Realignment

New challenges, and crises often lead to political realignments, for they catch existing parties and their ideologies off guard, unequipped to deal with them.
Competent parties are willing and able to evolve, upgrade, and update their platform and its execution, incompetent parties collapse, incompetent countries too for that matter.

Real democracy requires at least two viable parties with meaningful differences.
They don’t have to disagree on everything, in fact at the very least they need to share a commitment to democracy itself and the survival of the nation.

Crises can sometimes bring out the best in a people, help pull them together, put aside petty squabbles, purge them of excess and corruption, boost morale and mobilize them, provided they’re not diametrically opposed over how to handle the crises, in which case they may tear them apart.
Crises test peoples and their politics, a home built on sand, with no foundation or common thread, won’t withstand the storm.

How will the west deal with the migration crisis?
How will it deal with germ hysteria and the consequent political economic crisis?
How will it deal with its identity crisis?
Is the west still the best?
Does our system require restoration, renovation or demolition?
Are our parties equipped to manage these crises simultaneously, or do we need new parties, a new paradigm for a new millennium?
Will we be able to come to some kind of consensus on where to go from here?

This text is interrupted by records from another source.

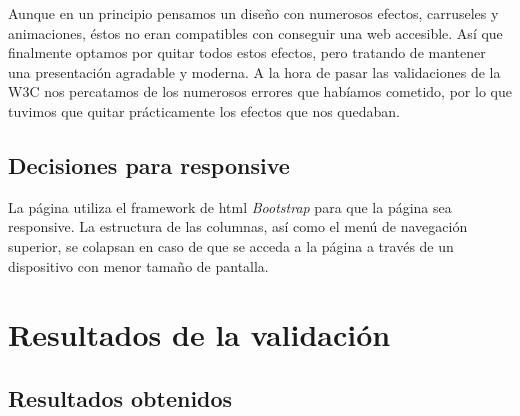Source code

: Aunque en un principio pensamos un diseño con numerosos efectos, carruseles y animaciones, éstos no eran compatibles con conseguir una web accesible. Así que finalmente optamos por quitar todos estos efectos, pero tratando de mantener una presentación agradable y moderna.
A la hora de pasar las validaciones de la W3C nos percatamos de los numerosos errores que habíamos cometido, por lo que tuvimos que quitar prácticamente los efectos que nos quedaban.

\subsection{Decisiones para responsive}
La página utiliza el framework de html \textit{Bootstrap} para que la página sea responsive. La estructura de las columnas, así como el menú de navegación superior, se colapsan en caso de que se acceda a la página a través de un dispositivo con menor tamaño de pantalla.
\section{Resultados de la validación}
\subsection{Resultados obtenidos}

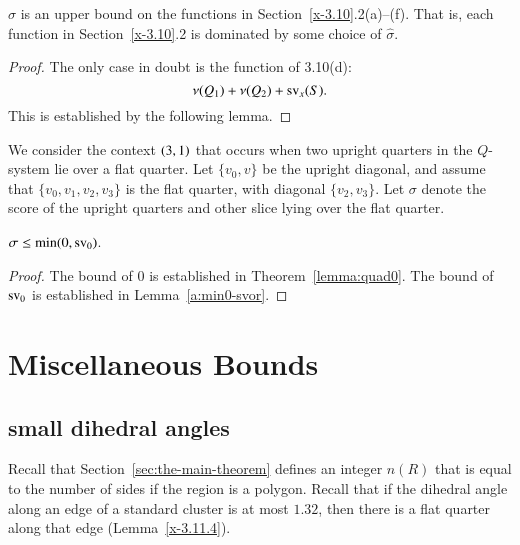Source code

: \begin{lemma}
    \label{lemma:hatsigma}
$\hat\sigma$ is an upper bound on the functions in
Section~\ref{x-3.10}.2(a)--(f). That is, each function in
Section~\ref{x-3.10}.2 is dominated by some choice of $\hat\sigma$.
\end{lemma}

\begin{proof}  The only case in doubt is the function of 3.10(d):
$$\nu(Q_1)+\nu(Q_2)+{\operatorname{sv}}_x(S).$$ This is established by the
following lemma.
\end{proof}


We consider the context $\relax(3,1)$ that occurs when two upright
quarters in the $Q$-system lie over a flat quarter. Let $\{v_0,v\}$ be
the upright diagonal, and assume that $\{v_0,v_1,v_2,v_3\}$ is the
flat quarter, with diagonal $\{v_2,v_3\}$. Let $\sigma$ denote the
score of the upright quarters and other slice lying
over the flat quarter.

\begin{lemma}\label{lemma:min0-svor}
    $\sigma\le \min(0,{\operatorname{sv}}_0)$.
\end{lemma}

\begin{proof}
The bound of $0$ is established in Theorem~\ref{lemma:quad0}.
The bound of ${\operatorname{sv}}_0$ is established in Lemma~\ref{a:min0-svor}.
\end{proof}



    \label{sec:fb}




\section{Miscellaneous Bounds}
\subsection{small dihedral angles} %
\label{sec:small-dih}

Recall that Section~\ref{sec:the-main-theorem} defines an integer $n(R)$
that is equal to the number of sides if the region is a polygon.  Recall
that if the dihedral angle along an edge of a standard cluster is at
most $1.32$, then there is a flat quarter along that edge
(Lemma~\ref{x-3.11.4}).

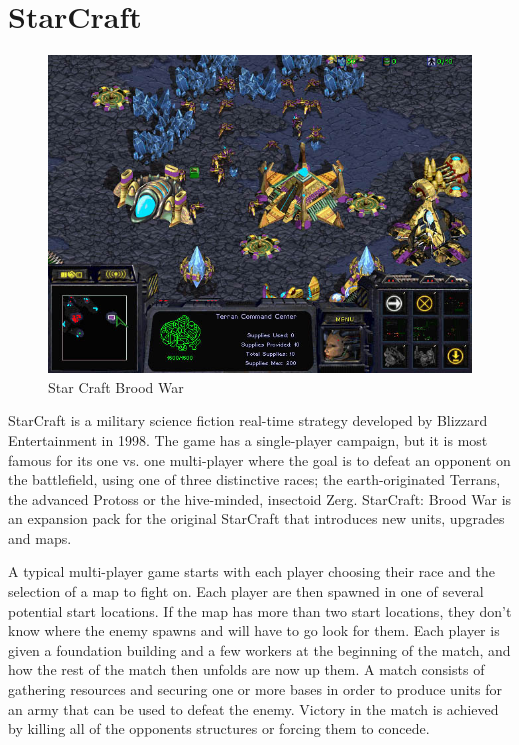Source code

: 
\section{StarCraft}
\label{sec:starcrafttheory}
\begin{figure}[h!tb]
\centering
\includegraphics[scale=0.5]{graphics/scbw.jpg}
\caption{Star Craft Brood War}
\label{fig:scbwIntro}
\end{figure}

StarCraft is a military science fiction real-time strategy developed by Blizzard
Entertainment in 1998.\cite{starcraft} The game has a single-player campaign,
but it is most famous for its one vs. one multi-player where the goal is to
defeat an opponent on the battlefield, using one of three distinctive races;
the earth-originated Terrans, the advanced Protoss or the hive-minded,
insectoid Zerg. StarCraft: Brood War is an expansion pack for the original
StarCraft that introduces new units, upgrades and maps. 

A typical multi-player game starts with each player choosing their race and the
selection of a map to fight on. Each player are then spawned in one of
several potential start locations. If the map has more than two start
locations, they don't know where the enemy spawns and will have to go look for
them. Each player is given a foundation building and a few workers at the
beginning of the match, and how the rest of the match then unfolds are now up
them. A match consists of gathering resources and securing one or more bases in
order to produce units for an army that can be used to defeat the enemy. Victory
in the match is achieved by killing all of the opponents structures or forcing
them to concede.

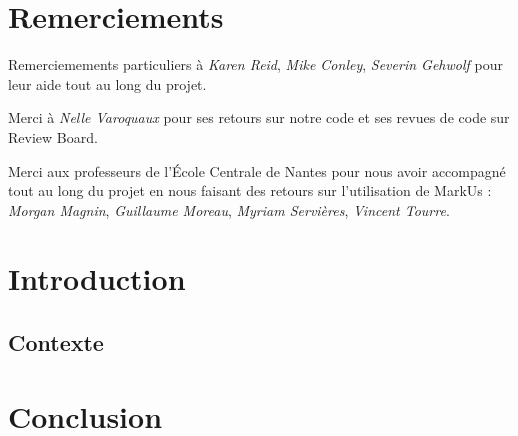 \documentclass[a4paper,11pt]{article}
\begin{document}
\newpage
\tableofcontents

\newpage

\setcounter{page}{1}
\fancyfoot[C]{\thepage}
\section*{Remerciements}
Remerciemements particuliers à \emph{Karen Reid}, \emph{Mike Conley},
\emph{Severin Gehwolf} pour leur aide tout au long du projet.

Merci à \emph{Nelle Varoquaux} pour ses retours sur notre code et ses revues
de code sur Review Board.

Merci aux professeurs de l'École Centrale de Nantes pour nous avoir accompagné
tout au long du projet en nous faisant des retours sur l'utilisation de MarkUs
:  \emph{Morgan Magnin}, \emph{Guillaume Moreau}, \emph{Myriam Servières},
\emph{Vincent Tourre}.

\newpage

\fancyfoot[C]{\thepage}
\section*{Introduction}

\subsection*{Contexte}



\newpage
{}
\section*{Conclusion}



\newpage
{}
\listoffigures

\newpage
{}
\fancyfoot[C]{\thepage}
\end{document}
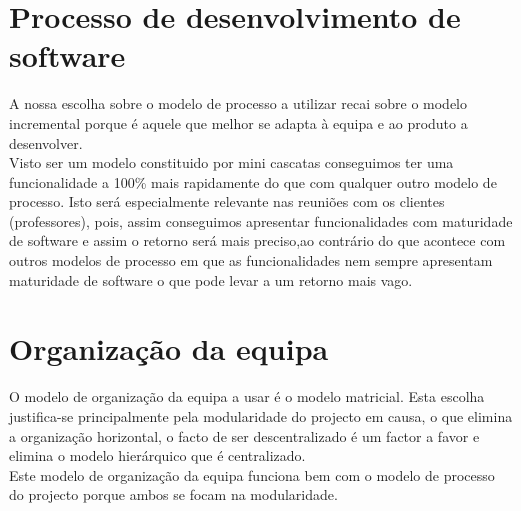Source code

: \documentclass[a4paper]{report}
\begin{document}
\pagebreak

\section{Processo de desenvolvimento de software}
A nossa escolha sobre o modelo de processo a utilizar recai sobre o modelo incremental porque é aquele que melhor se adapta à equipa e ao produto a desenvolver.\\
Visto ser um modelo constituido por mini cascatas conseguimos ter uma funcionalidade a 100\% mais rapidamente do que com qualquer outro modelo de processo. Isto será especialmente relevante nas reuniões com os clientes (professores), pois, assim conseguimos apresentar funcionalidades com maturidade de software e assim o retorno será mais preciso,ao contrário do que acontece com outros modelos de processo em que as funcionalidades nem sempre apresentam maturidade de software o que pode levar a um retorno mais vago.


\section{Organização da equipa}
O modelo de organização da equipa a usar é o modelo matricial. Esta escolha justifica-se principalmente pela modularidade do projecto em causa, o que elimina a organização horizontal, o facto de ser descentralizado é um factor a favor e elimina o modelo hierárquico que é centralizado.\\
Este modelo de organização da equipa funciona bem com o modelo de processo do projecto porque ambos se focam na modularidade.\\
\end{document}
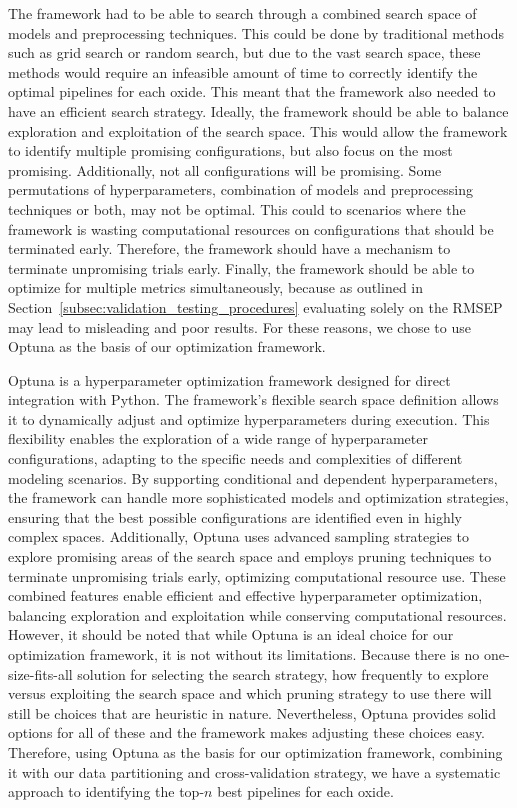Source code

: The framework had to be able to search through a combined search space of models and preprocessing techniques.
This could be done by traditional methods such as grid search or random search, but due to the vast search space, these methods would require an infeasible amount of time to correctly identify the optimal pipelines for each oxide.
This meant that the framework also needed to have an efficient search strategy.
Ideally, the framework should be able to balance exploration and exploitation of the search space.
This would allow the framework to identify multiple promising configurations, but also focus on the most promising.
Additionally, not all configurations will be promising. 
Some permutations of hyperparameters, combination of models and preprocessing techniques or both, may not be optimal.
This could to scenarios where the framework is wasting computational resources on configurations that should be terminated early.
Therefore, the framework should have a mechanism to terminate unpromising trials early.
Finally, the framework should be able to optimize for multiple metrics simultaneously, because as outlined in Section~\ref{subsec:validation_testing_procedures} evaluating solely on the RMSEP may lead to misleading and poor results.
For these reasons, we chose to use Optuna as the basis of our optimization framework.

Optuna is a hyperparameter optimization framework designed for direct integration with Python.
The framework's flexible search space definition allows it to dynamically adjust and optimize hyperparameters during execution. 
This flexibility enables the exploration of a wide range of hyperparameter configurations, adapting to the specific needs and complexities of different modeling scenarios. 
By supporting conditional and dependent hyperparameters, the framework can handle more sophisticated models and optimization strategies, ensuring that the best possible configurations are identified even in highly complex spaces.
Additionally, Optuna uses advanced sampling strategies to explore promising areas of the search space and employs pruning techniques to terminate unpromising trials early, optimizing computational resource use. These combined features enable efficient and effective hyperparameter optimization, balancing exploration and exploitation while conserving computational resources. \cite{optuna_2019}
However, it should be noted that while Optuna is an ideal choice for our optimization framework, it is not without its limitations.
Because there is no one-size-fits-all solution for selecting the search strategy, how frequently to explore versus exploiting the search space and which pruning strategy to use there will still be choices that are heuristic in nature.
Nevertheless, Optuna provides solid options for all of these and the framework makes adjusting these choices easy.
Therefore, using Optuna as the basis for our optimization framework, combining it with our data partitioning and cross-validation strategy, we have a systematic approach to identifying the top-$n$ best pipelines for each oxide.

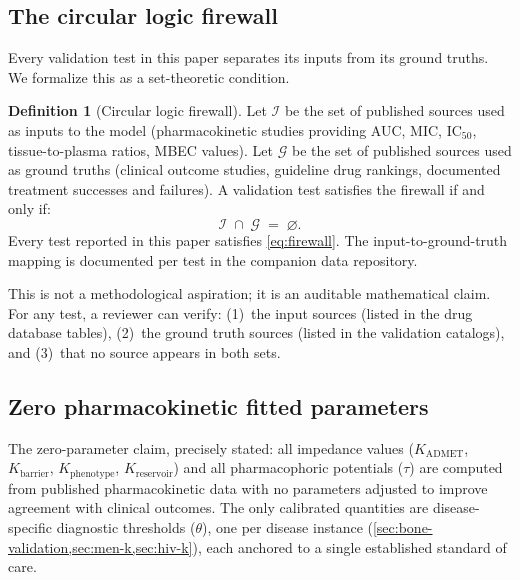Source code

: \documentclass[11pt]{article}
\theoremstyle{plain}
\theoremstyle{definition}
\newtheorem{definition}[theorem]{Definition}
\newcommand{\Kbarr}{K_{\mathrm{barrier}}}
\newcommand{\Kpheno}{K_{\mathrm{phenotype}}}
\newcommand{\Kres}{K_{\mathrm{reservoir}}}
\newcommand{\Kadmet}{K_{\mathrm{ADMET}}}
\begin{document}
\subsection{The circular logic firewall}
\label{sec:firewall}

Every validation test in this paper separates its inputs from its
ground truths. We formalize this as a set-theoretic condition.

\begin{definition}[Circular logic firewall]
\label{def:firewall}
Let $\mathcal{I}$ be the set of published sources used as inputs
to the model (pharmacokinetic studies providing AUC, MIC, IC$_{50}$,
tissue-to-plasma ratios, MBEC values). Let $\mathcal{G}$ be the
set of published sources used as ground truths (clinical outcome
studies, guideline drug rankings, documented treatment successes
and failures). A validation test satisfies the firewall if and only
if:
\begin{equation}
  \label{eq:firewall}
  \mathcal{I} \;\cap\; \mathcal{G} \;=\; \varnothing.
\end{equation}
Every test reported in this paper satisfies \cref{eq:firewall}. The
input-to-ground-truth mapping is documented per test in the
companion data repository.
\end{definition}

This is not a methodological aspiration; it is an auditable
mathematical claim. For any test, a reviewer can verify: (1)~the
input sources (listed in the drug database tables), (2)~the ground
truth sources (listed in the validation catalogs), and (3)~that no
source appears in both sets.

\subsection{Zero pharmacokinetic fitted parameters}
\label{sec:zero-params}

The zero-parameter claim, precisely stated: all impedance values
($\Kadmet$, $\Kbarr$, $\Kpheno$, $\Kres$) and all pharmacophoric
potentials ($\tau$) are computed from published pharmacokinetic data
with no parameters adjusted to improve agreement with clinical
outcomes. The only calibrated quantities are disease-specific
diagnostic thresholds ($\theta$), one per disease instance
(\cref{sec:bone-validation,sec:men-k,sec:hiv-k}), each anchored to
a single established standard of care.
\end{document}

Since some ‘center-right’ parties have been overtaken by quasi-rightwing populists, Reaganites/Thatcherites and neocons have been abandoning them for ‘center-left’ parties, while others stayed, attempted to adapt and adopt some rightwing populist policies.

The whole idea of party affiliation relating to ‘position’ , have been obscured. Led by the Western powers, particularly the United States, the ripple effects manifested appear to have developed major and minor revisions
-flaws of perception.

The changes of definitions of various parties always obfuscated ‘political reality’ and that change of definition impacts those who are politically undecided. So defining party affiliation is not tatamountunt with the beliefs and the true intent of progressives leading those who really know what they want and expect to happen within the organization.of their party.

The switch is literally evident in the the adoption of the democratic party from previous republican party strongholds in the deep south. The tagged name shows he intent to highlight left wing ideas there, without connecting the necessary elements of those ideas across the board, connecting the dispossed, the white trash’, the blacks, and other undesirables with the upper echelons of party organization.

The motive expresses a desire to dispossess those from political power, by undermining their beliefs in the meaning and values of what democracy really is, as they know that this ticket will certainly be bought, even if the true colors have been almost perfectly dressed up to near infallible deception.

The same goes internationally with the battle of the isms: mimicking what goes in the US and GB.

The middle and the troublesome heart of Europe, caought in the crosscurrent, vacillates at the very center, divided in it’s heart at once involved at dead ideologically motivated center, and trying on differently meant party affiliations to suit the world stage, in order to gain as much interest as possible for her peoples.; trying to adopt core pragmatic power, while employing old guard traditions who have been inside the eye of the cross currents way back to the great wars, and the cold war.

Right, it’s important to distinguish party brand on the one hand, from party policy and the interests of party leaders on the other, which normally differ greatly from their constituents.
The ruling class has an interest in getting us to conflate them.
Unfortunately most people usually can’t see it, but every now and then they do.
I always encourage people to support 3rd parties and independents (or at the very least dissidents within the duopoly).
The only way to change the system is to take votes, money and energy away from the duopoly and transfer them to its opposition.
Every generation or few one or both major parties either collapses or radically changes course due to pressure from 3rd parties and independents taking most or much of their support.
Everyone interested in society and politics oughta watch Frank DiStefano’s series linked above where he covers the process behind political realignments in detail.

Crises, whether natural or synthetic, can either get people to turn their backs on the establishment, or run into their arms, depending on how people interpret it, I’m hoping the former scenario ultimately transpires.
In any case, the bigger the crises, the more politics tends to get reimagined, as it faces new challenges, and challengers.
A new party system and political paradigm can arise.
The left-right paradigm we’ve had for the last several decades has an expiry date, it won’t last forever.